University security called the conference organizers after midnight Friday to explain that conference registrants from off-campus would not be permitted into the hall. Accuracy In Media quickly shifted gears and Saturday held a the final session of the conference in Morningside Park adjacent to the campus.
"Essentially, Columbia told us that the speakers could still deliver their remarks, but the people who had traveled to the conference could not gather to hear them," explained Accuracy In Academia Executive Director Dan Flynn. "Banning the spectators instead of the speakers is certainly a unique way to censor an event."
Indeed it is. But the totalitarian mindset that pervades Columbia University and so many other so-called institutions of higher learning is very creative. You see, people who hate freedom can never win a civil debate. They can never emerge victorious in a rationale argument. So they constantly devise new ways to avoid those situations.
"In the Soviet Union you would expect something like this because it was a totalitarian country," said Catherine Lev, a Fordham Law School student and Russian immigrant turned away by Columbia security. "In the United States, however, it is very surprising that a university would stamp out a group's right to gather and speak. I thought I escaped totalitarianism when I left Russia only to find it glaring right back in my face here at Columbia University."
The decision by Columbia was a victory for the protesters, whose goal from the start was to banish conservative speakers from the campus.

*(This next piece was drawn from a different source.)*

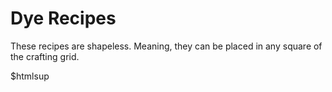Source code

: # Dye Recipes

These recipes are shapeless. Meaning, they can be placed in any square of the crafting grid.

$htmlsup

"I thought it was great," Roxanne Smithers, president of the Black Students Association, told the campus paper. "They were entirely dislocated. The black people have been dislocated for years, and they were dislocated for a couple of hours. It doesn't equalize it, but it's a start."
Franklin Amoo added, "I'll do whatever needs to be done (to stop the conference), in order to make sure they know their sentiments are not shared."
"We got (D'Souza) into Morningside Park, which Columbia doesn't pay attention to anyway," proclaimed Adrienne Brown. "This is an alcove where homeless people sleep and p---."
My, my -- what lessons they are learning from liberal education today. I am reminded that these protesters are the very same people who talk about the need for "diversity" and "tolerance" when it suits them. But the brand of fascist political correctness we see on American campuses today is representative of some of the most intolerant closed-mindedness this side of Beijing.
The 80 protesters who showed up Saturday were in a celebratory mood as they shouted down D'Souza's speech. Included among the signs that were held up: "Access Denied," "We Win: Racists Not Allowed at Columbia" and "There's No Place at the Table for Hate."
Oh, no -- no place at the table for hate. I guess those were expressions of love from the protesters.
"We titled the conference 'A Place at the Table: Conservative Ideas in Higher Education' because we thought that students should be exposed to more than just a narrow range of ideas," explained Flynn. "Quite clearly, Columbia's administration does not agree that conservatives have a place at their table."
One Columbia student, who asked to remain anonymous, contacted Accuracy in Academia and stated, "I did not attend the conference for a number of reasons, the most important being that I did not feel it would be good for my academic future and safety."
Well, that's an example of cowardice in the extreme. But it also illustrates how fashionable fascism has become on U.S. campuses that anyone would feel threatened for simply attending a conference on political ideas.